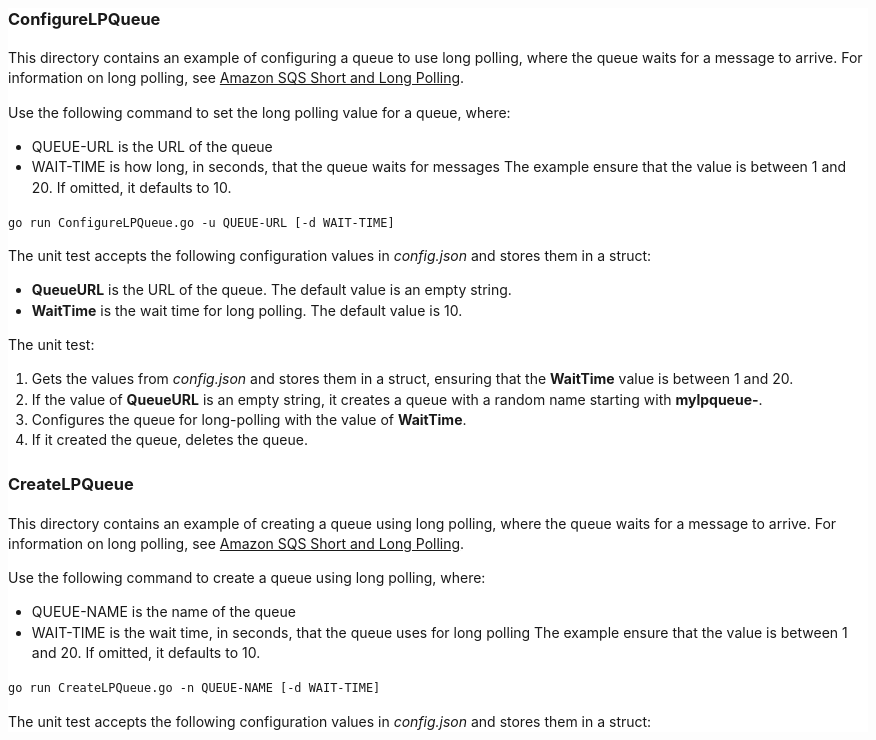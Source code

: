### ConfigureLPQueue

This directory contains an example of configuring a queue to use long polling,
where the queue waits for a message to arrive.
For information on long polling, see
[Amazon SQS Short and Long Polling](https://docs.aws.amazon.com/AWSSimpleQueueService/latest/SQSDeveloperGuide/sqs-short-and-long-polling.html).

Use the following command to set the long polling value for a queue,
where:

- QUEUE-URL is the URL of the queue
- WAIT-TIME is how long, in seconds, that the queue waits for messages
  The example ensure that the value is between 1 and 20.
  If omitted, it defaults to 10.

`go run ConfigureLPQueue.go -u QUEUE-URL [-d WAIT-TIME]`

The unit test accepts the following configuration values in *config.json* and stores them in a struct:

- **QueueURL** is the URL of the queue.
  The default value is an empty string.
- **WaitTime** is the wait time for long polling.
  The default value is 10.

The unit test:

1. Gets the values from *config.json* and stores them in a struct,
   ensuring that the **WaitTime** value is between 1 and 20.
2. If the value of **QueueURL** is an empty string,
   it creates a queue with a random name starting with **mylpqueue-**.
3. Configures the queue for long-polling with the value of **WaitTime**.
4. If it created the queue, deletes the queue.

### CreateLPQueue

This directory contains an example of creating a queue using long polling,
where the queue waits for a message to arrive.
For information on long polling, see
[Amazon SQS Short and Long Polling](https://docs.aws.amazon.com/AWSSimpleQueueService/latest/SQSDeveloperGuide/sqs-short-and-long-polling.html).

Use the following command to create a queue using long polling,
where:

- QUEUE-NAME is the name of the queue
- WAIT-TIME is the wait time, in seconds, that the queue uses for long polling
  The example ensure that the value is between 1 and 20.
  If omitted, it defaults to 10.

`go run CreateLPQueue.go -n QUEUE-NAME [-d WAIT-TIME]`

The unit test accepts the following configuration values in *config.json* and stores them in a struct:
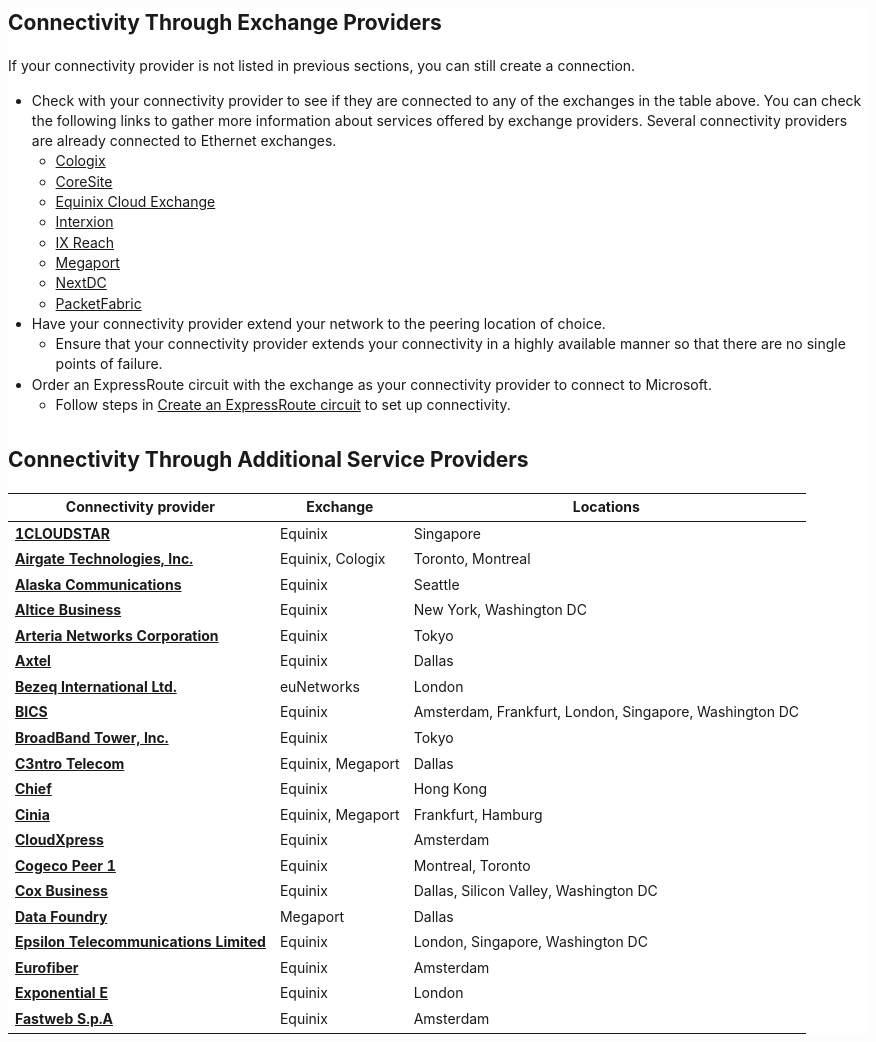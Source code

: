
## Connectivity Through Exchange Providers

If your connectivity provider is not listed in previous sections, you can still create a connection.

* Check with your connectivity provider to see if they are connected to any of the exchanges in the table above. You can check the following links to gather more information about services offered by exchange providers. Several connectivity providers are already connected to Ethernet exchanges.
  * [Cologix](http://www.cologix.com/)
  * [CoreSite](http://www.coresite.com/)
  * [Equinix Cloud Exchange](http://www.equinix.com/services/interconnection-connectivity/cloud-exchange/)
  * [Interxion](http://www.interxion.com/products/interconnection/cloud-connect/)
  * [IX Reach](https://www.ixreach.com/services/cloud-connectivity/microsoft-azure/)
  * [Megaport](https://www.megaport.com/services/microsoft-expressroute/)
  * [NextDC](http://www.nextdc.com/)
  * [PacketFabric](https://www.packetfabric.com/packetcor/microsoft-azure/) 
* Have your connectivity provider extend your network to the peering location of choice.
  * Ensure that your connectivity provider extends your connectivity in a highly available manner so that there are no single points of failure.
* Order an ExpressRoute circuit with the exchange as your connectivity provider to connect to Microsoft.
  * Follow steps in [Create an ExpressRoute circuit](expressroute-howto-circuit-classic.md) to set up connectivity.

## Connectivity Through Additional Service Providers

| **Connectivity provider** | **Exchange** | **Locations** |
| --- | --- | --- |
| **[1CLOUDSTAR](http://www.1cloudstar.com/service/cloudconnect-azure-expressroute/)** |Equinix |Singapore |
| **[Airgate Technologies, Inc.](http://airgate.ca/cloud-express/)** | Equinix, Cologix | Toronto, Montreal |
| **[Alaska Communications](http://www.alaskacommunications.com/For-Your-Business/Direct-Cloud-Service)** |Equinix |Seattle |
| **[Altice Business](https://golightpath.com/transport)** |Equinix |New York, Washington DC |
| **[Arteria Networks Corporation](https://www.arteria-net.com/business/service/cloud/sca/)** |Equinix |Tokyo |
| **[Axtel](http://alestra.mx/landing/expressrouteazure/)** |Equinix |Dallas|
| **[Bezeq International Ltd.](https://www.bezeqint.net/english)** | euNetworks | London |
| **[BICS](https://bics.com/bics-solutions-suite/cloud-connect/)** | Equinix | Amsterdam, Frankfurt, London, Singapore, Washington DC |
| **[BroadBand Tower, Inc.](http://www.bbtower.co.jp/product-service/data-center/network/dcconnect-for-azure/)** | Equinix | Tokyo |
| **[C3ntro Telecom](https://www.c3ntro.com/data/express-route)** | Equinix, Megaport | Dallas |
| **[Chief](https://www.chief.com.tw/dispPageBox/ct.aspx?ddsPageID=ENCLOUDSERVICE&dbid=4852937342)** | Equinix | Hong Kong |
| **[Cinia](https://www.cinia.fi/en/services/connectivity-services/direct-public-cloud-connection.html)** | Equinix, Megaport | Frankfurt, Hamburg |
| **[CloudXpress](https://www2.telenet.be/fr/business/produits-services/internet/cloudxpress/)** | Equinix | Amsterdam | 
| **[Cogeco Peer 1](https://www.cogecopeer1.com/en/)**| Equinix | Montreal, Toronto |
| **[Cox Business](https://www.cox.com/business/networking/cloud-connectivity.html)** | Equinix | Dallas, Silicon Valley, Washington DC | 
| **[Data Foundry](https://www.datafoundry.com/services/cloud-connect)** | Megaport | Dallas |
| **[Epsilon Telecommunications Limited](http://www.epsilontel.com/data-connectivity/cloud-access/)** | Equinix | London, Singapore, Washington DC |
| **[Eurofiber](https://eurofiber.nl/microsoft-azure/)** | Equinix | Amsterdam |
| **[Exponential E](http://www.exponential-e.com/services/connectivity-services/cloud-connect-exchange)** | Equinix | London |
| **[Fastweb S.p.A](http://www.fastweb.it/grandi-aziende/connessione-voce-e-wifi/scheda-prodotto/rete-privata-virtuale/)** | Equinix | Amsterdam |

- **BRIEF**
Among the lines above, return those that contain the string "Toronto".

- **SOLUTION TO THIS TASK**
| **[Airgate Technologies, Inc.](http://airgate.ca/cloud-express/)** | Equinix, Cologix | Toronto, Montreal |
| **[Cogeco Peer 1](https://www.cogecopeer1.com/en/)**| Equinix | Montreal, Toronto |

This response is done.